On the downside, Adelphia Communications Corp. bonds "were down a good couple of points," one participant said, quoting the bankrupt cable operator's 10¼% notes due 2006 and 7 5/8% notes due 2009 at around 60-60.5, both off about a point-and-a-half on the session.

And HealthSouth bonds were "weak across the board," down two-to-three points, although on light volume, a trader said. He saw no fresh news out on the troubled Birmingham, Ala.-based provider of rehabilitation and diagnostic imaging services, although he noted that the company does have a bank agreement that's scheduled to expire this weekend, unless it can get the lenders to give it an extension while it attempt to straighten out its troubled finances.

HealthSouth's 10¾% subordinated notes due 2008 were seen down three points, at 51 bid. Its 6 7/8% senior notes due 2005 were likewise quoted down four points, at 75.5. At another desk, its 8½% senior notes due 2008 and 7% seniors due 2008 were seen at 70 bid, 74 offered.

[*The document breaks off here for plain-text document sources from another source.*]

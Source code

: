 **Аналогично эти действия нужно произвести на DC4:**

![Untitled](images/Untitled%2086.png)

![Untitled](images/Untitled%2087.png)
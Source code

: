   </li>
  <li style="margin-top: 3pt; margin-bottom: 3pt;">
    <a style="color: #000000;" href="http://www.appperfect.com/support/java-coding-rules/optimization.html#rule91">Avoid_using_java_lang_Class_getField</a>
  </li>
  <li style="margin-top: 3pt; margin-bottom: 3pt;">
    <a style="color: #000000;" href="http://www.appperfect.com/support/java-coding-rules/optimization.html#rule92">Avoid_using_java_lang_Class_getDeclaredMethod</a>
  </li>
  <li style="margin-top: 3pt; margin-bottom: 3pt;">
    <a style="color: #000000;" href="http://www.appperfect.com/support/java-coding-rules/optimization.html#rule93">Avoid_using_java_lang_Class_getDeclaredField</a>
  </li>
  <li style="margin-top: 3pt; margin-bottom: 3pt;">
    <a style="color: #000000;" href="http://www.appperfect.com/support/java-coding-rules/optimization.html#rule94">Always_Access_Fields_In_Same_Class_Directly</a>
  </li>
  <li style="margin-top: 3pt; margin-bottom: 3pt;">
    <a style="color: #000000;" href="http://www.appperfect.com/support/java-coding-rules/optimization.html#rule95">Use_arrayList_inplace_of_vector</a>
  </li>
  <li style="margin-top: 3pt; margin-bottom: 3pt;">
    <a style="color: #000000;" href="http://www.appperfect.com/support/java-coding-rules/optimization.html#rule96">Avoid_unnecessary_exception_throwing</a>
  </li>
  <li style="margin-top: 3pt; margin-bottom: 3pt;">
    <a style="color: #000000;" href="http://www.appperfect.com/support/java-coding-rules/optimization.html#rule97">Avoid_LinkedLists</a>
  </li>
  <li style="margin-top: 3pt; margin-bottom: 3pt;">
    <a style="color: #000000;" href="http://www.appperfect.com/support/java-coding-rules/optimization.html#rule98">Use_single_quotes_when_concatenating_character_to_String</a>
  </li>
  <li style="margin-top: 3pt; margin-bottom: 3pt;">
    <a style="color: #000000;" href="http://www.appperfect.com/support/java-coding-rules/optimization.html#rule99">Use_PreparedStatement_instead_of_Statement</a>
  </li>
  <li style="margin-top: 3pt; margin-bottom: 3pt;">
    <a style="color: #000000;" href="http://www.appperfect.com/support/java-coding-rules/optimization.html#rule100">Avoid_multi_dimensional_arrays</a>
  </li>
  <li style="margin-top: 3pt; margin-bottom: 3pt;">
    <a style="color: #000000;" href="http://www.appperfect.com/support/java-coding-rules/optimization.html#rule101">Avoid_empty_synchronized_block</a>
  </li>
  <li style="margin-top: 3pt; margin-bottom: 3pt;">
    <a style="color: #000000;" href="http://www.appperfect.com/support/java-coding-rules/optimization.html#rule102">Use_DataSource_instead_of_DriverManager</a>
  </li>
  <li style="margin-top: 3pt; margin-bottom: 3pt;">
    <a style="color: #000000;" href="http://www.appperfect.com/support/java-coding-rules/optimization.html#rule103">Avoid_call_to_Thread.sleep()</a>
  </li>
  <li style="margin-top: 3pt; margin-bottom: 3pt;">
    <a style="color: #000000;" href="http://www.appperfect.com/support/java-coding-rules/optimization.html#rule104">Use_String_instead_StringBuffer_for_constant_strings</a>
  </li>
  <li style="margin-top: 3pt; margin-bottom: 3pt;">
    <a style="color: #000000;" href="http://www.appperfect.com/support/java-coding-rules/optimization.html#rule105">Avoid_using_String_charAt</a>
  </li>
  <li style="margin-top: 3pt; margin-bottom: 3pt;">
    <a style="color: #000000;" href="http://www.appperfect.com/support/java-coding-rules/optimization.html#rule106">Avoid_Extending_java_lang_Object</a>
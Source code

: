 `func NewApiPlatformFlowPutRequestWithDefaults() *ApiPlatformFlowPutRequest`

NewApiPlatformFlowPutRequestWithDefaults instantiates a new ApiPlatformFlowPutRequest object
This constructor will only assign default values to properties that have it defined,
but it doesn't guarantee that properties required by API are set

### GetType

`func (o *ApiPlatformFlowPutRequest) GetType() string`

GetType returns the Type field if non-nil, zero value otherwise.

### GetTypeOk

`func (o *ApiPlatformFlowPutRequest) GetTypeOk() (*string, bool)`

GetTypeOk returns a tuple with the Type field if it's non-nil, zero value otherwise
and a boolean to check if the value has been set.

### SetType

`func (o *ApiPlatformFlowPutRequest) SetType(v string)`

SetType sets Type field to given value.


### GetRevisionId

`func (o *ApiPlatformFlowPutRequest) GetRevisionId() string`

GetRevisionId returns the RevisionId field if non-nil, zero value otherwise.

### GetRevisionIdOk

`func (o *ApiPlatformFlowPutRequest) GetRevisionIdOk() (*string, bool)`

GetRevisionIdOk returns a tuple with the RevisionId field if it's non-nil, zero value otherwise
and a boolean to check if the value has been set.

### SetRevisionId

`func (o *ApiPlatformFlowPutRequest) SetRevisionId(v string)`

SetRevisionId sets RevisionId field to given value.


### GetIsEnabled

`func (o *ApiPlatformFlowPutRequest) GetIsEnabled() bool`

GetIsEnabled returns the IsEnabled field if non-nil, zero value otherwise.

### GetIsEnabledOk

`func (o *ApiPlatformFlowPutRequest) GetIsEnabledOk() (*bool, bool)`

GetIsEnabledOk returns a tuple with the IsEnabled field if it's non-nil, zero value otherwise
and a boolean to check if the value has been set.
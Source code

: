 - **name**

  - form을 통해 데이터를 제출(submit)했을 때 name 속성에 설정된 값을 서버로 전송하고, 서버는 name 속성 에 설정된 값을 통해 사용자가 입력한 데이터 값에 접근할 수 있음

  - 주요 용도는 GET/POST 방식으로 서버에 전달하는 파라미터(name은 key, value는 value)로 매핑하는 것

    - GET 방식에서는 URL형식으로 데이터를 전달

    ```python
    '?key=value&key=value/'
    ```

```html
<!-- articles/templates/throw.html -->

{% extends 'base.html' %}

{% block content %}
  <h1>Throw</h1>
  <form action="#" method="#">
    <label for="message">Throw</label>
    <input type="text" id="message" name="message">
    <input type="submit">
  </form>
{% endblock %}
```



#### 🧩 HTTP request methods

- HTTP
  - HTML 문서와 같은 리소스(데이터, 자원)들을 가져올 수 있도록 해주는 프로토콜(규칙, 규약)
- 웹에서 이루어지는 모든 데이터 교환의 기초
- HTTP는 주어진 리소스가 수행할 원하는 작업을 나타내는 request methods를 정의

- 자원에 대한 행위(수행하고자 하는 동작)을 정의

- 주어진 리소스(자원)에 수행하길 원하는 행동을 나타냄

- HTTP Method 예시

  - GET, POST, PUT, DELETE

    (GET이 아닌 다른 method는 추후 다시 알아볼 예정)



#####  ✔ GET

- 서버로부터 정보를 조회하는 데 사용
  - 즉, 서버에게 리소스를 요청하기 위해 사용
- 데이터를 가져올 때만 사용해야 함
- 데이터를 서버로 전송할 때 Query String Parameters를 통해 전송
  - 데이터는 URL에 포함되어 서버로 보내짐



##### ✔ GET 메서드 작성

The company was further rocked during the week by a lawsuit brought by former CEO Richard Scrushy, who alleged in his complaint that the company's board - on which he still sits, even though the board deposed him as CEO earlier in the spring - had systematically excluded him from its deliberations, a charge the company denies.

Scrushy - not yet indicted in the government's ongoing probe of massive alleged accounting fraud at the company but reported under investigation - also offered to testify as to what he knew about HealthSouth's finances to a Congressional committee looking into the mess, in exchange for use immunity, meaning prosecutors could not use any information he provided in his testimony against him. But he was rebuffed, with the committee saying it would do nothing that might jeopardize the Justice Department's investigation of HealthSouth and Scrushy.

Global Crossing Ltd.'s bank debt traded around 22½ on Friday. XO Communications Inc., controlled by financier Carl Icahn, previously announced that it is prepared to launch a tender offer for the bank paper at 21, but market talk is that the offer by Singapore Technologies Telemedia Pte. Ltd. to buy the company, which was in place before the Icahn offer emerged, is pushing the paper up a little bit, according to a trader.

In order for the XO tender offer to occur, the purchase agreement with Singapore Technologies must be terminated - something the bankrupt Bermuda-based international cable operator so far is reluctant to do.